Hundreds of thousands of homes near the Bangladesh-India border are underwater, and in the worst-hit areas whole neighborhoods have been submerged, aid agencies said Tuesday.
At least 207 people in both countries have died since the floods began in April, according to official figures.
Torrential rain has caused rivers in Bangladesh — a densely populated delta nation — to overflow, submerging areas that border the Indian state of Meghalaya, according to the International Federation of Red Cross and Red Crescent Societies (IFRC).
Some 94% of Bangladesh’s Sunamganj town and 84% of the surrounding Sylhet district are now submerged, the IFRC said. Roads leading to the region have been largely cut off and there are power cuts even in areas not underwater.

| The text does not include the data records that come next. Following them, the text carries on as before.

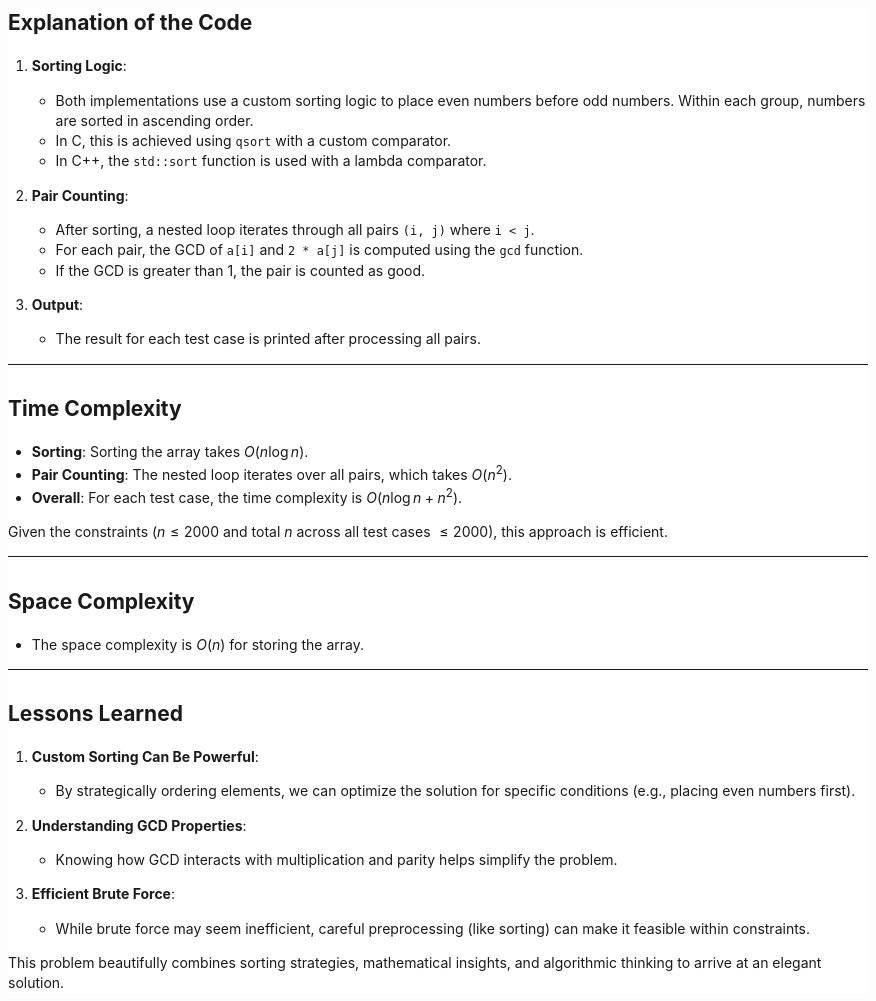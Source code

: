 
## Explanation of the Code

1. **Sorting Logic**:
   - Both implementations use a custom sorting logic to place even numbers before odd numbers. Within each group, numbers are sorted in ascending order.
   - In C, this is achieved using `qsort` with a custom comparator.
   - In C++, the `std::sort` function is used with a lambda comparator.

2. **Pair Counting**:
   - After sorting, a nested loop iterates through all pairs `(i, j)` where `i < j`.
   - For each pair, the GCD of `a[i]` and `2 * a[j]` is computed using the `gcd` function.
   - If the GCD is greater than 1, the pair is counted as good.

3. **Output**:
   - The result for each test case is printed after processing all pairs.

---

## Time Complexity

- **Sorting**: Sorting the array takes $O(n \log n)$.
- **Pair Counting**: The nested loop iterates over all pairs, which takes $O(n^2)$.
- **Overall**: For each test case, the time complexity is $O(n \log n + n^2)$.

Given the constraints ($n \leq 2000$ and total $n$ across all test cases $\leq 2000$), this approach is efficient.

---

## Space Complexity

- The space complexity is $O(n)$ for storing the array.

---

## Lessons Learned

1. **Custom Sorting Can Be Powerful**:
   - By strategically ordering elements, we can optimize the solution for specific conditions (e.g., placing even numbers first).

2. **Understanding GCD Properties**:
   - Knowing how GCD interacts with multiplication and parity helps simplify the problem.

3. **Efficient Brute Force**:
   - While brute force may seem inefficient, careful preprocessing (like sorting) can make it feasible within constraints.

This problem beautifully combines sorting strategies, mathematical insights, and algorithmic thinking to arrive at an elegant solution.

Save the Children said the floods had “washed away homes, schools and livelihoods,” damaging at least 93,000 homes and 419 primary schools in Sylhet in May alone.
“We have never seen this sort of flooding in our living memories in that region,” said Bangladesh Red Crescent Society Secretary General Kazi Shofiqul Azam.
Bangladesh has about 700 rivers, making it particularly vulnerable to flooding during extreme weather events. The IFRC estimated the total number of people in Bangladesh in need of aid at 7.2 million.
Parts of Meghalaya state have experienced the most rainfall in decades, which has caused large river systems running between India and Bangladesh to overflow and inundate surrounding areas.
The Bangladesh Red Crescent is spending $10 million on relief and recovery operations. Volunteer teams on the ground have been distributing food and drinking water.
Aid agencies say those communities worst affected by flooding tend to be those that are already impoverished.